Haseeb Ahmed: Pantha Rhei on the Rhine
Kunsthalle Basel
Sunday, February 15, 2026 at 3pm
Further information:
Admission: Event included in admission
Event Description:
Listening Session by Haseeb Ahmed (SMVisS ’10).
Pantha Rhei on the Rhine is an artistic and scientific research project by Studio Haseeb Ahmed. It will be presented at Kunsthalle Basel as a collective listening session and comprises three radio plays by Pablo Diserens, Diana Duta, and Flurina Mia Häberli. Starting from the Heraclitean dictum “Pantha rhei” (everything flows), the project understands the Rhine as a narrative system and traces the river’s path from its Alpine headwaters to its industrially shaped delta using sound. In collaboration with the performers Diserens (with ptarmigan), Duta (with the sirens of the Lorelei), and Häberli (with noise pollution), the project explores the origins, myths, dangers, longings, and future acoustic ecologies of the river.
Followed by a subsequent discussion with Diana Duta, Prof. Jannis Epting, and Haseeb Ahmed.

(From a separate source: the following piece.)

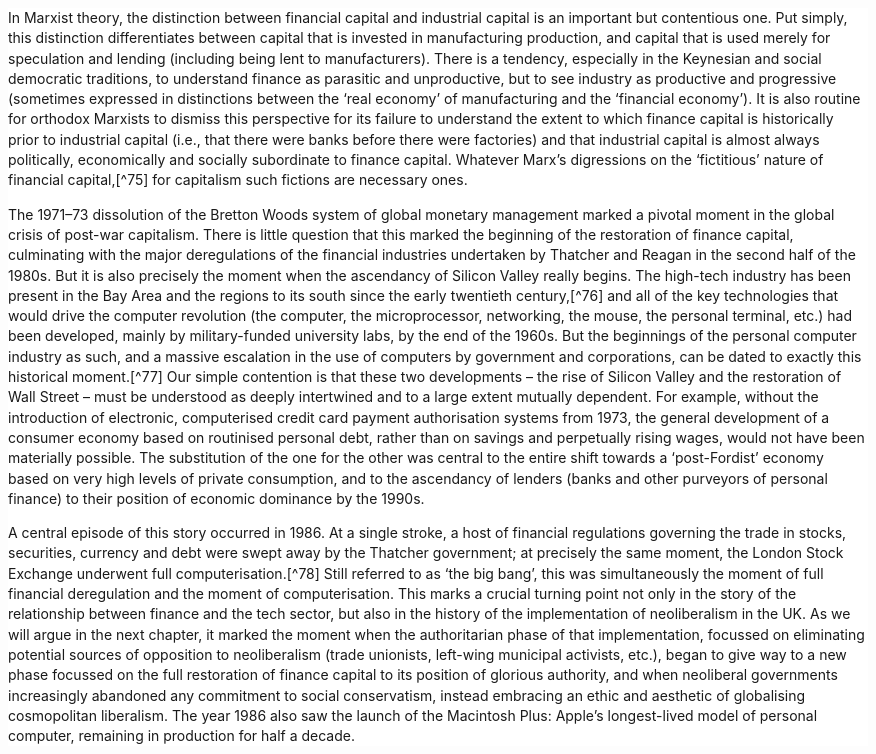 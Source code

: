 In Marxist theory, the distinction between financial capital and industrial capital is an important but contentious one. Put simply, this distinction differentiates between capital that is invested in manufacturing production, and capital that is used merely for speculation and lending (including being lent to manufacturers). There is a tendency, especially in the Keynesian and social democratic traditions, to understand finance as parasitic and unproductive, but to see industry as productive and progressive (sometimes expressed in distinctions between the ‘real economy’ of manufacturing and the ‘financial economy’). It is also routine for orthodox Marxists to dismiss this perspective for its failure to understand the extent to which finance capital is historically prior to industrial capital (i.e., that there were banks before there were factories) and that industrial capital is almost always politically, economically and socially subordinate to finance capital. Whatever Marx’s digressions on the ‘fictitious’ nature of financial capital,[^75] for capitalism such fictions are necessary ones.

The 1971–73 dissolution of the Bretton Woods system of global monetary management marked a pivotal moment in the global crisis of post-war capitalism. There is little question that this marked the beginning of the restoration of finance capital, culminating with the major deregulations of the financial industries undertaken by Thatcher and Reagan in the second half of the 1980s. But it is also precisely the moment when the ascendancy of Silicon Valley really begins. The high-tech industry has been present in the Bay Area and the regions to its south since the early twentieth century,[^76] and all of the key technologies that would drive the computer revolution (the computer, the microprocessor, networking, the mouse, the personal terminal, etc.) had been developed, mainly by military-funded university labs, by the end of the 1960s. But the beginnings of the personal computer industry as such, and a massive escalation in the use of computers by government and corporations, can be dated to exactly this historical moment.[^77] Our simple contention is that these two developments – the rise of Silicon Valley and the restoration of Wall Street – must be understood as deeply intertwined and to a large extent mutually dependent. For example, without the introduction of electronic, computerised credit card payment authorisation systems from 1973, the general development of a consumer economy based on routinised personal debt, rather than on savings and perpetually rising wages, would not have been materially possible. The substitution of the one for the other was central to the entire shift towards a ‘post-Fordist’ economy based on very high levels of private consumption, and to the ascendancy of lenders (banks and other purveyors of personal finance) to their position of economic dominance by the 1990s.

A central episode of this story occurred in 1986. At a single stroke, a host of financial regulations governing the trade in stocks, securities, currency and debt were swept away by the Thatcher government; at precisely the same moment, the London Stock Exchange underwent full computerisation.[^78] Still referred to as ‘the big bang’, this was simultaneously the moment of full financial deregulation and the moment of computerisation. This marks a crucial turning point not only in the story of the relationship between finance and the tech sector, but also in the history of the implementation of neoliberalism in the UK. As we will argue in the next chapter, it marked the moment when the authoritarian phase of that implementation, focussed on eliminating potential sources of opposition to neoliberalism (trade unionists, left-wing municipal activists, etc.), began to give way to a new phase focussed on the full restoration of finance capital to its position of glorious authority, and when neoliberal governments increasingly abandoned any commitment to social conservatism, instead embracing an ethic and aesthetic of globalising cosmopolitan liberalism. The year 1986 also saw the launch of the Macintosh Plus: Apple’s longest-lived model of personal computer, remaining in production for half a decade.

Funded by Synergies from Pro Helvetia, the project unfolds in a series of listening sessions at partner institutions strategically located along the Rhine. These sessions—at the Rehmann Museum near the source regions, at the Mesodrome in Antwerp for the middle section, and at the V2_ Lab in Rotterdam at the river’s mouth—traceive the Rhine’s transformation along its course. The session at Kunsthalle Basel, in close proximity to international borders, highlights Basel as a site of transition and underscores the project’s aim to connect narrative, geography, and sound.
Format: Listening Session
Participants: Haseeb Ahmed, Diana Duta
Haseeb Ahmed (b. 1985) is an American artist who lives and works in Brussels, Belgium. He produces objects, installations, and films. His work is often collaborative and draws from the hard sciences, blending art and aeronautics, myth and technology, to create new narratives.
Over the last 10 years Ahmed has structured his research-based artistic practice around fluid dynamics of wind and water. His focus is on what we can learn about our changing climates through the movements of the wind and the waters by what they carry, both physically and in terms of cultural associations throughout history.
His work was the subject of a solo exhibition at the Museum of Contemporary Art (Antwerp, BE) and has been exhibited internationally at the Göteborg Biennial (Göteborg, SE), Museum Bärengasse, (Zurich, CH), The Museum of Contemporary Art (Chicago, USA), De Appel (Amsterdam, NL), and the Frestas Triennial (Frestas, BR), amongst others.